ACTION ITEM:
Each line in the records that mentions the word "Fluorine" needs to be listed.

*** RAW DATA

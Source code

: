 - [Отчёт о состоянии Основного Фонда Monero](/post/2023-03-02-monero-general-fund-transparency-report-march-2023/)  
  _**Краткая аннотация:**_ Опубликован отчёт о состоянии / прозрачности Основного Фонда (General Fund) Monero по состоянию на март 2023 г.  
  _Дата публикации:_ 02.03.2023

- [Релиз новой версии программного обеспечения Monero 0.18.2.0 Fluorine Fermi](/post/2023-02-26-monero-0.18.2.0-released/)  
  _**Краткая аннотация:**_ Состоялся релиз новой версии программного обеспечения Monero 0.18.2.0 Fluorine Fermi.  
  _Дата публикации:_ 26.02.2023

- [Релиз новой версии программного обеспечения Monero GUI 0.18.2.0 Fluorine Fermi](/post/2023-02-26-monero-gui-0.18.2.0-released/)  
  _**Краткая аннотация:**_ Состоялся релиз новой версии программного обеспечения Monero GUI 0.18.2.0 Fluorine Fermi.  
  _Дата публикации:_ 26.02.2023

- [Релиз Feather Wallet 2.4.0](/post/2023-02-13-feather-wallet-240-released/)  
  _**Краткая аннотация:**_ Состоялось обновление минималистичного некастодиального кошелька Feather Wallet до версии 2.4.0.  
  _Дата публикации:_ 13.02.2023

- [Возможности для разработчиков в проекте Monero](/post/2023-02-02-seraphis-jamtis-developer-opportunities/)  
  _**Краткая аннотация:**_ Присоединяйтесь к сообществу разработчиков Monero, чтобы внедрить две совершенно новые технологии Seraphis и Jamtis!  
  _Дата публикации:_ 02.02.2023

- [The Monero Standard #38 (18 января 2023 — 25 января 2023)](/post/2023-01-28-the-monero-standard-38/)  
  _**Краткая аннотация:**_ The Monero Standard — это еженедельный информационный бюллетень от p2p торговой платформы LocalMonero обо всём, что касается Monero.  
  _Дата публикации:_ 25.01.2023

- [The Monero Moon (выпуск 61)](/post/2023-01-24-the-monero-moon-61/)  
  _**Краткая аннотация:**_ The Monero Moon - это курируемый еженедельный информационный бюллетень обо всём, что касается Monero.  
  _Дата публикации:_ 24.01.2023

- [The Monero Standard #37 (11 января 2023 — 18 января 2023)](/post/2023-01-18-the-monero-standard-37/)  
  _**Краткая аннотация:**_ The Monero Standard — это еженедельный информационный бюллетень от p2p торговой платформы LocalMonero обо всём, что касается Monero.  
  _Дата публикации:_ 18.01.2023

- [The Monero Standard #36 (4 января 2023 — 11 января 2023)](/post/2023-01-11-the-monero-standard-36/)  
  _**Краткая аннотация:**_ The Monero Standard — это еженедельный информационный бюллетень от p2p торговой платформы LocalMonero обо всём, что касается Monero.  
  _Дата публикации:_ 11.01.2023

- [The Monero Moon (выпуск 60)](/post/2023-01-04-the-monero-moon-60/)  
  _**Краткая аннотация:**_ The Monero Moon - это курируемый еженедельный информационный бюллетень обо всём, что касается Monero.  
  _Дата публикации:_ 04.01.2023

******

OUTPUT OF THE EXERCISE:
- [Релиз новой версии программного обеспечения Monero 0.18.2.0 Fluorine Fermi](/post/2023-02-26-monero-0.18.2.0-released/)  
  _**Краткая аннотация:**_ Состоялся релиз новой версии программного обеспечения Monero 0.18.2.0 Fluorine Fermi.  
- [Релиз новой версии программного обеспечения Monero GUI 0.18.2.0 Fluorine Fermi](/post/2023-02-26-monero-gui-0.18.2.0-released/)  
  _**Краткая аннотация:**_ Состоялся релиз новой версии программного обеспечения Monero GUI 0.18.2.0 Fluorine Fermi.  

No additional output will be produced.